- [REQUIRED WORK]: Only lines holding the string "title" are wanted; copy each one from the material.

- [EXTRACTED MATERIAL]:
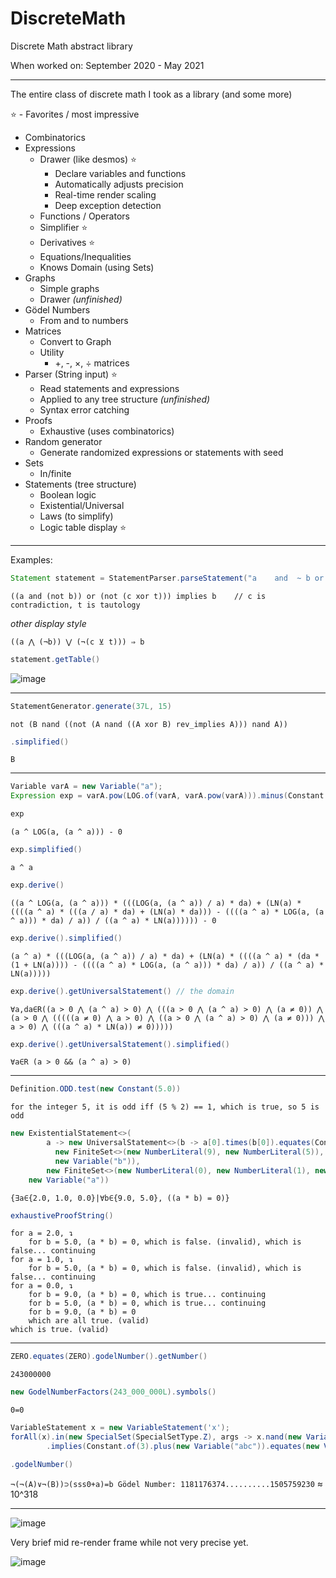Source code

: # DiscreteMath
Discrete Math abstract library

When worked on: September 2020 - May 2021

- - -

The entire class of discrete math I took as a library (and some more)

⭐ - Favorites / most impressive

* Combinatorics
* Expressions
  * Drawer (like desmos) ⭐
    * Declare variables and functions
    * Automatically adjusts precision
    * Real-time render scaling
    * Deep exception detection
  * Functions / Operators
  * Simplifier ⭐
  * Derivatives ⭐
  * Equations/Inequalities
  * Knows Domain (using Sets)
* Graphs
  * Simple graphs
  * Drawer *(unfinished)*
* Gödel Numbers
  * From and to numbers
* Matrices
  * Convert to Graph
  * Utility
    * +, -, ×, ÷ matrices
* Parser (String input) ⭐
  * Read statements and expressions
  * Applied to any tree structure *(unfinished)*
  * Syntax error catching
* Proofs
  * Exhaustive (uses combinatorics)
* Random generator
  * Generate randomized expressions or statements with seed
* Sets
  * In/finite
* Statements (tree structure)
  * Boolean logic
  * Existential/Universal
  * Laws (to simplify)
  * Logic table display ⭐
- - -
Examples:

```java
Statement statement = StatementParser.parseStatement("a    and  ~ b or  !(c ^   t) implies b");
```
`((a and (not b)) or (not (c xor t))) implies b    // c is contradiction, t is tautology`

*other display style*

`((a ⋀ (¬b)) ⋁ (¬(c ⊻ t))) ⇒ b`
```java
statement.getTable()
```
![image](https://user-images.githubusercontent.com/12685201/118528497-06678100-b708-11eb-81c9-20fc8a530bdd.png)
- - -
```java
StatementGenerator.generate(37L, 15)
```
`not (B nand ((not (A nand ((A xor B) rev_implies A))) nand A))`
```java
.simplified()
```
`B`
- - -
```java
Variable varA = new Variable("a");
Expression exp = varA.pow(LOG.of(varA, varA.pow(varA))).minus(Constant.ZERO);
```
```java
exp
```
`(a ^ LOG(a, (a ^ a))) - 0`
```java
exp.simplified()
```

`a ^ a`
```java
exp.derive()
```
`((a ^ LOG(a, (a ^ a))) * (((LOG(a, (a ^ a)) / a) * da) + (LN(a) * ((((a ^ a) * (((a / a) * da) + (LN(a) * da))) - ((((a ^ a) * LOG(a, (a ^ a))) * da) / a)) / ((a ^ a) * LN(a)))))) - 0`
```java
exp.derive().simplified()
```
`(a ^ a) * (((LOG(a, (a ^ a)) / a) * da) + (LN(a) * ((((a ^ a) * (da * (1 + LN(a)))) - ((((a ^ a) * LOG(a, (a ^ a))) * da) / a)) / ((a ^ a) * LN(a)))))`
```java
exp.derive().getUniversalStatement() // the domain
```
`∀a,da∈R((a > 0 ⋀ (a ^ a) > 0) ⋀ (((a > 0 ⋀ (a ^ a) > 0) ⋀ (a ≠ 0)) ⋀ (a > 0 ⋀ (((((a ≠ 0) ⋀ a > 0) ⋀ ((a > 0 ⋀ (a ^ a) > 0) ⋀ (a ≠ 0))) ⋀ a > 0) ⋀ (((a ^ a) * LN(a)) ≠ 0)))))`
```java
exp.derive().getUniversalStatement().simplified()
```
`∀a∈R (a > 0 && (a ^ a) > 0)`
- - -
```java
Definition.ODD.test(new Constant(5.0))
```
`for the integer 5, it is odd iff (5 % 2) == 1, which is true, so 5 is odd`
```java
new ExistentialStatement<>(
        a -> new UniversalStatement<>(b -> a[0].times(b[0]).equates(Constant.ZERO),
		  new FiniteSet<>(new NumberLiteral(9), new NumberLiteral(5)), true,
		  new Variable("b")),
        new FiniteSet<>(new NumberLiteral(0), new NumberLiteral(1), new NumberLiteral(2)), true,
	new Variable("a"))
```
`{∃a∈{2.0, 1.0, 0.0}|∀b∈{9.0, 5.0}, ((a * b) = 0)}`
```java
exhaustiveProofString()
```
```
for a = 2.0, ↴
	for b = 5.0, (a * b) = 0, which is false. (invalid), which is false... continuing
for a = 1.0, ↴
	for b = 5.0, (a * b) = 0, which is false. (invalid), which is false... continuing
for a = 0.0, ↴
	for b = 9.0, (a * b) = 0, which is true... continuing
	for b = 5.0, (a * b) = 0, which is true... continuing
	for b = 9.0, (a * b) = 0
	which are all true. (valid)
which is true. (valid)
```
- - -
```java
ZERO.equates(ZERO).godelNumber().getNumber()
```
`243000000`
```java
new GodelNumberFactors(243_000_000L).symbols()
```
`0=0`
```java
VariableStatement x = new VariableStatement('x');
forAll(x).in(new SpecialSet(SpecialSetType.Z), args -> x.nand(new VariableStatement('y'))).proven()
        .implies(Constant.of(3).plus(new Variable("abc")).equates(new Variable("var")))
```
```java
.godelNumber()
```
`¬(¬(A)∨¬(B))⊃(sss0+a)=b Gödel Number: 1181176374..........1505759230` ≈ 10^318
- - -
![image](https://user-images.githubusercontent.com/12685201/118525688-1762c300-b705-11eb-8feb-26b0a69ebdb2.png)

Very brief mid re-render frame while not very precise yet.

![image](https://user-images.githubusercontent.com/12685201/118526791-34e45c80-b706-11eb-8bb0-abe9b8026df4.png)
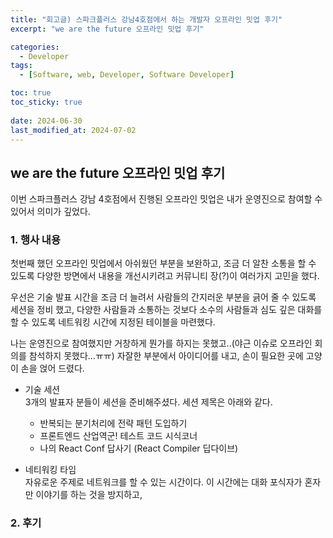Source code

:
 ```yaml
---
title: "회고글) 스파크플러스 강남4호점에서 하는 개발자 오프라인 밋업 후기"
excerpt: "we are the future 오프라인 밋업 후기"

categories:
  - Developer
tags:
  - [Software, web, Developer, Software Developer]

toc: true
toc_sticky: true
 
date: 2024-06-30
last_modified_at: 2024-07-02
---
```


## we are the future 오프라인 밋업 후기
이번 스파크플러스 강남 4호점에서 진행된 오프라인 밋업은 내가 운영진으로 참여할 수 있어서 의미가 깊었다.    

### 1. 행사 내용
첫번째 했던 오프라인 밋업에서 아쉬웠던 부분을 보완하고, 조금 더 알찬 소통을 할 수 있도록 다양한 방면에서 내용을 개선시키려고 커뮤니티 장(?)이 여러가지 고민을 했다.      
    
우선은 기술 발표 시간을 조금 더 늘려서 사람들의 간지러운 부분을 긁어 줄 수 있도록 세션을 정비 했고, 다양한 사람들과 소통하는 것보다 소수의 사람들과 심도 깊은 대화를 할 수 있도록 네트워킹 시간에 지정된 테이블을 마련했다.   
     
나는 운영진으로 참여했지만 거창하게 뭔가를 하지는 못했고..(야근 이슈로 오프라인 회의를 참석하지 못했다...ㅠㅠ) 자잘한 부분에서 아이디어를 내고, 손이 필요한 곳에 고양이 손을 얹어 드렸다.    

- 기술 세션    
  3개의 발표자 분들이 세션을 준비해주셨다. 세션 제목은 아래와 같다.
  - 반복되는 분기처리에 전략 패턴 도입하기
  - 프론트엔드 산업역군! 테스트 코드 시식코너
  - 나의 React Conf 답사기 (React Compiler 딥다이브)    

- 네티워킹 타임    
  자유로운 주제로 네트워크를 할 수 있는 시간이다. 이 시간에는 대화 포식자가 혼자만 이야기를 하는 것을 방지하고, 

### 2. 후기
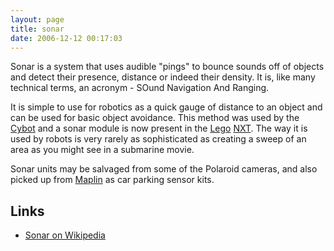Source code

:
 ```yaml
---
layout: page
title: sonar
date: 2006-12-12 00:17:03
---
```

Sonar is a system that uses audible "pings" to bounce sounds off of objects and detect their presence, distance or indeed their density. It is, like many technical terms, an acronym - SOund Navigation And Ranging.

It is simple to use for robotics as a quick gauge of distance to an object and can be used for basic object avoidance. This method was used by the [Cybot](/wiki/cybot.html "Cybot") and a sonar module is now present in the [Lego](/wiki/lego.html "The best known construction toy") [NXT](/wiki/nxt.html "Legos NeXT generation robotics kit"). The way it is used by robots is very rarely as sophisticated as creating a sweep of an area as you might see in a submarine movie.

Sonar units may be salvaged from some of the Polaroid cameras, and also picked up from [Maplin](/wiki/maplin.html "Maplin") as car parking sensor kits.

## Links

- [Sonar on Wikipedia](http://en.wikipedia.org/wiki/Sonar)
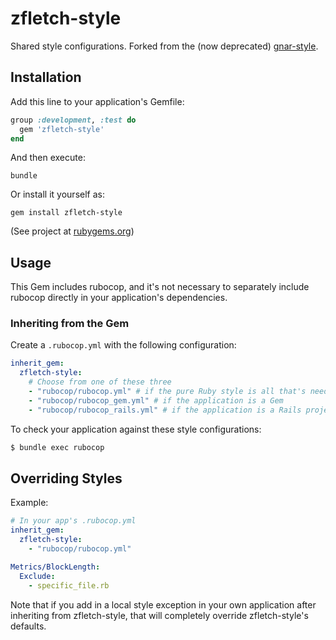 # zfletch-style

Shared style configurations.
Forked from the (now deprecated) [gnar-style](https://github.com/TheGnarCo/gnar-style).

## Installation

Add this line to your application's Gemfile:

```ruby
group :development, :test do
  gem 'zfletch-style'
end
```

And then execute:

`bundle`

Or install it yourself as:

`gem install zfletch-style`

(See project at [rubygems.org](https://rubygems.org/gems/zfletch-style))

## Usage

This Gem includes rubocop, and it's not necessary to separately include rubocop directly in your
application's dependencies.

### Inheriting from the Gem

Create a `.rubocop.yml` with the following configuration:

```yaml
inherit_gem:
  zfletch-style:
    # Choose from one of these three
    - "rubocop/rubocop.yml" # if the pure Ruby style is all that's needed
    - "rubocop/rubocop_gem.yml" # if the application is a Gem
    - "rubocop/rubocop_rails.yml" # if the application is a Rails project
```

To check your application against these style configurations:

```bash
$ bundle exec rubocop
```

## Overriding Styles

Example:

```yaml
# In your app's .rubocop.yml
inherit_gem:
  zfletch-style:
    - "rubocop/rubocop.yml"

Metrics/BlockLength:
  Exclude:
    - specific_file.rb
```

Note that if you add in a local style exception in your own application after inheriting from
zfletch-style, that will completely override zfletch-style's defaults.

- [WRITTEN ANSWER]:
title: "회고글) 스파크플러스 강남4호점에서 하는 개발자 오프라인 밋업 후기"
title: sonar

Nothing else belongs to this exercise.